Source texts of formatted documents
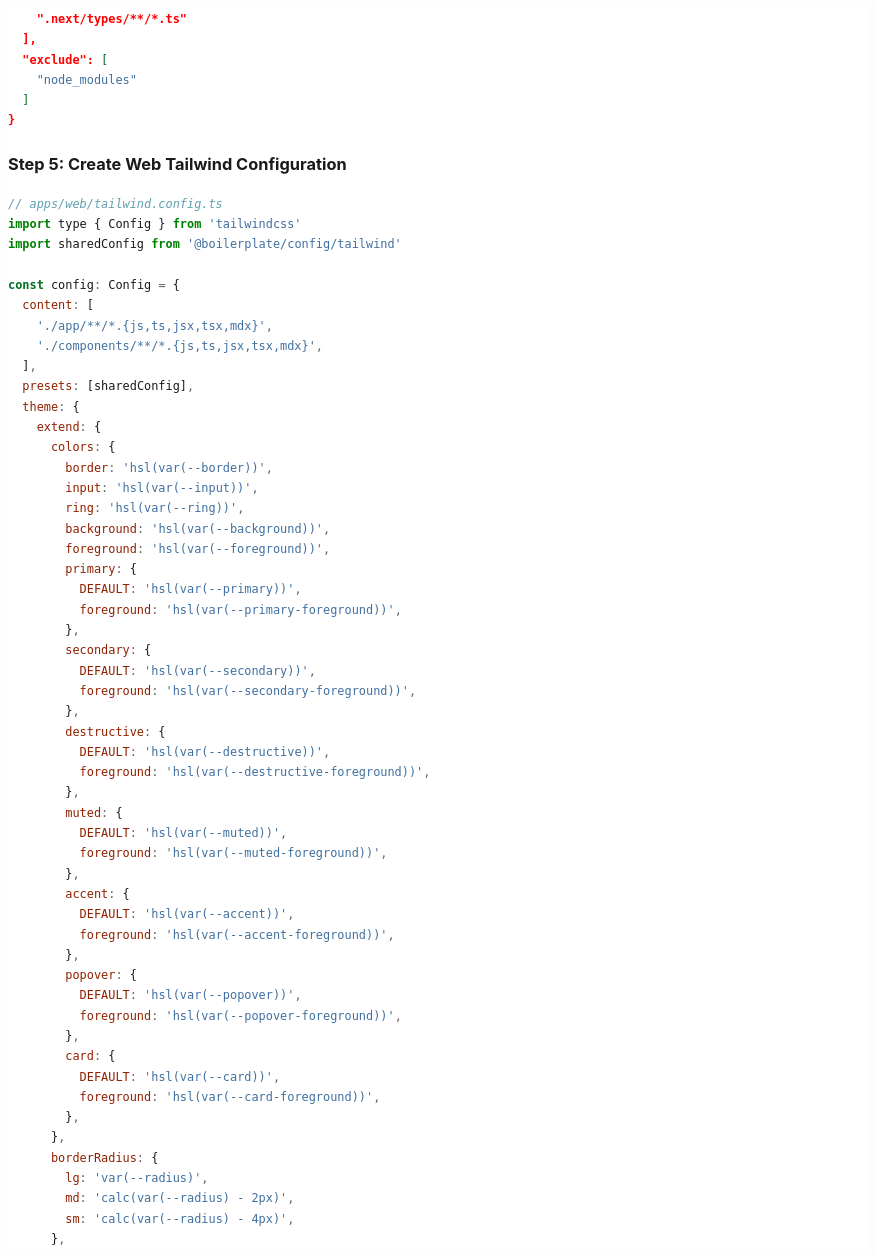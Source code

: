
 ```json
    ".next/types/**/*.ts"
  ],
  "exclude": [
    "node_modules"
  ]
}
```

### **Step 5: Create Web Tailwind Configuration**

```javascript
// apps/web/tailwind.config.ts
import type { Config } from 'tailwindcss'
import sharedConfig from '@boilerplate/config/tailwind'

const config: Config = {
  content: [
    './app/**/*.{js,ts,jsx,tsx,mdx}',
    './components/**/*.{js,ts,jsx,tsx,mdx}',
  ],
  presets: [sharedConfig],
  theme: {
    extend: {
      colors: {
        border: 'hsl(var(--border))',
        input: 'hsl(var(--input))',
        ring: 'hsl(var(--ring))',
        background: 'hsl(var(--background))',
        foreground: 'hsl(var(--foreground))',
        primary: {
          DEFAULT: 'hsl(var(--primary))',
          foreground: 'hsl(var(--primary-foreground))',
        },
        secondary: {
          DEFAULT: 'hsl(var(--secondary))',
          foreground: 'hsl(var(--secondary-foreground))',
        },
        destructive: {
          DEFAULT: 'hsl(var(--destructive))',
          foreground: 'hsl(var(--destructive-foreground))',
        },
        muted: {
          DEFAULT: 'hsl(var(--muted))',
          foreground: 'hsl(var(--muted-foreground))',
        },
        accent: {
          DEFAULT: 'hsl(var(--accent))',
          foreground: 'hsl(var(--accent-foreground))',
        },
        popover: {
          DEFAULT: 'hsl(var(--popover))',
          foreground: 'hsl(var(--popover-foreground))',
        },
        card: {
          DEFAULT: 'hsl(var(--card))',
          foreground: 'hsl(var(--card-foreground))',
        },
      },
      borderRadius: {
        lg: 'var(--radius)',
        md: 'calc(var(--radius) - 2px)',
        sm: 'calc(var(--radius) - 4px)',
      },
```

**About this task**
Copy each line in the entries above where the word "secondary" shows up.

**Answer to the exercise**
        secondary: {
          DEFAULT: 'hsl(var(--secondary))',
          foreground: 'hsl(var(--secondary-foreground))',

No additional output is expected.